Le Jeune Moine renonçant à son épouse pour trouver le Nirvana ne pourrait mieux manifester sa stabilité mentale et sa détermination que par la voix large, solide et très chaleureuse du baryton Matthew Worth qui, hormis le moment où son personnage est sujet au délire, ce qui justifie alors un chant plus extraverti et très puissant, reste d’une humeur musicale constante et radiante. Entrevu lors du prélude mais ne faisant sa véritable entrée qu’au second acte, le Maître tient de Sarastro et s’exprime comme lui par le truchement d’une basse profonde à laquelle le bien nommé David Salsbery Fry confère toute l’autorité nécessaire, mais là encore avec un vibrato un peu excessif.
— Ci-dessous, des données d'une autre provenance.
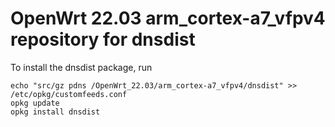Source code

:OpenWrt 22.03 arm_cortex-a7_vfpv4 repository for dnsdist
========

To install the dnsdist package, run

```
echo "src/gz pdns /OpenWrt_22.03/arm_cortex-a7_vfpv4/dnsdist" >> /etc/opkg/customfeeds.conf
opkg update
opkg install dnsdist
```
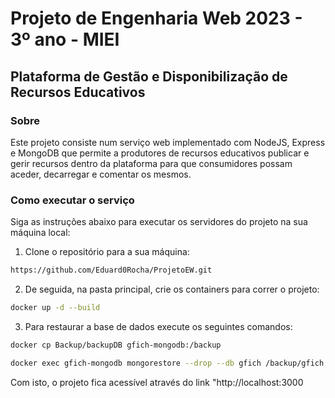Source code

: # Projeto de Engenharia Web 2023 - 3º ano - MIEI

## Plataforma de Gestão e Disponibilização de Recursos Educativos

### Sobre

Este projeto consiste num serviço web implementado com NodeJS, Express e MongoDB que permite a produtores de recursos educativos publicar e gerir recursos dentro da plataforma para que consumidores possam aceder, decarregar e comentar os mesmos.

### Como executar o serviço

Siga as instruções abaixo para executar os servidores do projeto na sua máquina local:

1. Clone o repositório para a sua máquina:
```bash
https://github.com/Eduard0Rocha/ProjetoEW.git
```
2. De seguida, na pasta principal, crie os containers para correr o projeto:
```bash
docker up -d --build
```
3. Para restaurar a base de dados execute os seguintes comandos:
```bash
docker cp Backup/backupDB gfich-mongodb:/backup
```
```bash
docker exec gfich-mongodb mongorestore --drop --db gfich /backup/gfich
```
Com isto, o projeto fica acessível através do link "http://localhost:3000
L’écriture toujours très maîtrisée laisse transparaître l’influence profonde de Britten, que ce soit dans les textures orchestrales, dans une harmonie largement consonante et souvent tonale, ou encore dans la consistance des chœurs, la parenté étant flagrante pour le chœur d’enfants. Mais dans un imaginaire musical qui se nourrit également de l’univers de la comédie musicale et de la musique de film, c’est aussi l’efficacité d’un Bernstein, d’un Sondheim ou d’un Herrmann qui se manifeste, soulignée par un White Snake Projects Orchestra dont Carolyn Kuan mobilise la réactivité. Si la matière sonore est vivante, on regrette à plusieurs reprises que l’inventivité formelle soit en retrait. Les longs airs immobilisent non seulement la dramaturgie mais suscitent aussi une musique linéaire – subissant elle-même, semble-t-il, la linéarité du livret – que l’on souhaiterait plus riche en ellipses et bifurcations. Et ces ensembles où chacun décline sa variante d’une même matrice textuelle adaptée à ses propres affects renvoient, à moins qu’une subtilité référentielle nous échappe, à des conventions que l’on pourra trouver bien académiques dans un opéra de la décennie passée. Ce Naga nous offre une belle musique, mais à laquelle manque ici la mise en scène pour que l’on puisse adhérer à la dramaturgie qui la sous-tend.